We have discussed several times in these pages the need to consider employment status in the round. A recent employment tribunal appeal highlights these issues very well: it also shows that it can be surprisingly difficult to establish the facts – let alone draw the right conclusions from them.

The case concerned a support worker in the health care industry, working (to use a neutral term) for a private company, not the NHS. He had been employed under a conventional employment contract but at some point he started to work through one or more limited companies. That new arrangement gave him higher net earnings – partly because the health care company appears to have shared some of its NIC savings with him but also because he was able to access his money in the form of lower taxed dividends. As often happens in these cases the arrangement gives advantages to both parties while the relationship works well; but problems arise when it breaks down. This is what happened here. The individual was suspended without pay on the basis that he was not an employee. He then took the ‘employer’ to a tribunal on the basis that he was forced to enter into the new contractual arrangements by the ‘employer’, that they were a sham and that he was still an employee, doing exactly the same work as he had previously done.
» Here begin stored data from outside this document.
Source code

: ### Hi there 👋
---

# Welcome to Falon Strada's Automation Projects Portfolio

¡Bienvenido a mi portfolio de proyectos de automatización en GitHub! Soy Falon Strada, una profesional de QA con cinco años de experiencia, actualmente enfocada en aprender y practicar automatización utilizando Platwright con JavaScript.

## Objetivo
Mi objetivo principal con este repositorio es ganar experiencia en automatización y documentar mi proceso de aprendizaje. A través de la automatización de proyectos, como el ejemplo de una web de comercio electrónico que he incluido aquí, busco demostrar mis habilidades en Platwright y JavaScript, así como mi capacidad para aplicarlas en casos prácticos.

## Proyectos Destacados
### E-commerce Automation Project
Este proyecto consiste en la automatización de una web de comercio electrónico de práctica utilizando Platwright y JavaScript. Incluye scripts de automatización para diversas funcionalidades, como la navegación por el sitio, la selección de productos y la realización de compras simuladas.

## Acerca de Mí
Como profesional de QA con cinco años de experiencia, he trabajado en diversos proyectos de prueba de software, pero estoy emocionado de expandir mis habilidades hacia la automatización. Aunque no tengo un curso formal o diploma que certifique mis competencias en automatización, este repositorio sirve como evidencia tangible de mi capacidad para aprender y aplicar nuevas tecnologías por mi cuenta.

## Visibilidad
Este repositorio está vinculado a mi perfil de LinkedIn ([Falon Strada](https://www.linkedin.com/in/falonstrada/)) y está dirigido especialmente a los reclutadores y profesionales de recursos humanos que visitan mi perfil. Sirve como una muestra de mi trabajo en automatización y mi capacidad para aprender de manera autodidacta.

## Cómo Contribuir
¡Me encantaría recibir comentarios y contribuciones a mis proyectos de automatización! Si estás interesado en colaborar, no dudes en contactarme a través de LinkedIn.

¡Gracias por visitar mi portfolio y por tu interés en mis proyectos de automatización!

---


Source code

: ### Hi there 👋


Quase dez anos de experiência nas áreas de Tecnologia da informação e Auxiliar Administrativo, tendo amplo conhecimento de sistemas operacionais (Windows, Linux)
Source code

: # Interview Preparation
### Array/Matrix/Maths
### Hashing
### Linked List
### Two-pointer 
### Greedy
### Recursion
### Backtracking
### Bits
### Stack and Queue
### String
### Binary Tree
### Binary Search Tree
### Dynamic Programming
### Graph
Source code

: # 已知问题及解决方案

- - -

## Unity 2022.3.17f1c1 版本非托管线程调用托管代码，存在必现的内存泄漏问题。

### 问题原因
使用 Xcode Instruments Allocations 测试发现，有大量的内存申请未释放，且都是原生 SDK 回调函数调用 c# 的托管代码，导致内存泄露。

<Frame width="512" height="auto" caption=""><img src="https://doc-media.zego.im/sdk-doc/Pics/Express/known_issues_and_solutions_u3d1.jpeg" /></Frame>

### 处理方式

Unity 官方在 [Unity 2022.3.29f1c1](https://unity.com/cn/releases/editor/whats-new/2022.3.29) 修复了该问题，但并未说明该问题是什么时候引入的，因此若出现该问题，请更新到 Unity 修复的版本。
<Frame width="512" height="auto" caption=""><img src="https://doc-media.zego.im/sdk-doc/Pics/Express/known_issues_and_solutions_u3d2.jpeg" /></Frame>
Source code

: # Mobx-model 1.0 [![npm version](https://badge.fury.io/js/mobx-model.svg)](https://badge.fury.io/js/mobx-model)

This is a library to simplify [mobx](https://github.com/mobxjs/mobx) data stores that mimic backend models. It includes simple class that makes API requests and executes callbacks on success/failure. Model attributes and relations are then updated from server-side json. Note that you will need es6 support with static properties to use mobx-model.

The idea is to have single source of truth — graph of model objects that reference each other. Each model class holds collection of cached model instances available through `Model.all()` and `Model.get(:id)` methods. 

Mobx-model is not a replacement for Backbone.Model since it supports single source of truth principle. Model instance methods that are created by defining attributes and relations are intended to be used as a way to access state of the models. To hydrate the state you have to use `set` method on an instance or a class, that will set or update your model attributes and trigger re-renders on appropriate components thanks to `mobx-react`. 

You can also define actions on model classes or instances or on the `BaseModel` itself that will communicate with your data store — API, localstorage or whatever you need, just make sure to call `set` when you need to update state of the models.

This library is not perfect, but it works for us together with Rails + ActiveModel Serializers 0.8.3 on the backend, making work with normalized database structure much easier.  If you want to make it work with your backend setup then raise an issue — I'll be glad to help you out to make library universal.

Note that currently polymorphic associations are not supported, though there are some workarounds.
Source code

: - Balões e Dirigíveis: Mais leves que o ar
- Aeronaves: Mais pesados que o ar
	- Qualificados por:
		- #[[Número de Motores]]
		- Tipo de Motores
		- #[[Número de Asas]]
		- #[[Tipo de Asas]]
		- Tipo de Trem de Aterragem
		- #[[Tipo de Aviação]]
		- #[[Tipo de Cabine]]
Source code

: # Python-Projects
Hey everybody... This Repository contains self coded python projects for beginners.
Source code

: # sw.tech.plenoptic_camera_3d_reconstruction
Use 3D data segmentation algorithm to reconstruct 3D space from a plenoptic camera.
At the first hearing the judge dismissed these arguments as ‘totally incredible and thoroughly dishonest’ and said that they were a ‘laughably unbelievable explanation’. Given that the judge did not give any reasons for these very strong comments it is not surprising that the case went to appeal. In the appeal the new judge started by trying to establish the facts: this was far from easy. Only a few documents were available. Some of these were unsigned or were so badly printed that they could not actually be read. As noted above the individual seems to have been involved with two separate personal companies but quite what his relationship was with either of them was not clear and which, if either, actually provided his services to the end user was a mystery. The arrangement had all of the hallmarks of something hastily put in place at the instigation of the ‘employer’ without any real care and attention. The individual clearly had no idea of the true position but was happy to go along with it while it gave him more money. Such arrangements are in our experience not uncommon.

So what was the outcome? Unfortunately there is no clear answer. The appeal judge decided that the only thing to do was to start the whole process again and sent the case back to another tribunal to do the job properly – ie to establish the facts once and for all and then to make proper conclusions on the law based on those facts.

So why do we comment on a judgement without a clear outcome? We do so because this messy case, where it is far from clear what actually happened and where the interests of the parties sometimes coincide and sometimes are in conflict, is typical of the realities that tax and employment law has to deal with. There are no simple answers. Next time you hear a politician or commentator talk about employment status in black and white terms think about this case and others like it. How would you devise a simple test to prove this person’s status?

And finally....

This week a ring bought for £10 at a car boot sale 30 years ago was put up for auction as it turns out the piece – thought to be costume jewellery – was actually a real diamond ring worth around £350,000.

This made me think about the arbitrary 31 March 1982 revaluation for capital gains purposes. There will be tax of around £70,000 to pay on the increase in value of the ring from its £10 original cost. However, if the owner had bought the piece before 31 March 1982 (or even on the day) they could have used a base cost equal to the market value on that day and therefore the capital gain tax requirement would have been considerably lower.

The rebasing was introduced because indexation allowance was being introduced at the same time and there was a desire to ensure that gains due to general inflation weren’t being taxed. Indexation has been long gone for capital gains tax – but maybe it’s time for a general rebasing? It might seem fair, but I suspect I have more chance of finding another £350,000 ring for £10.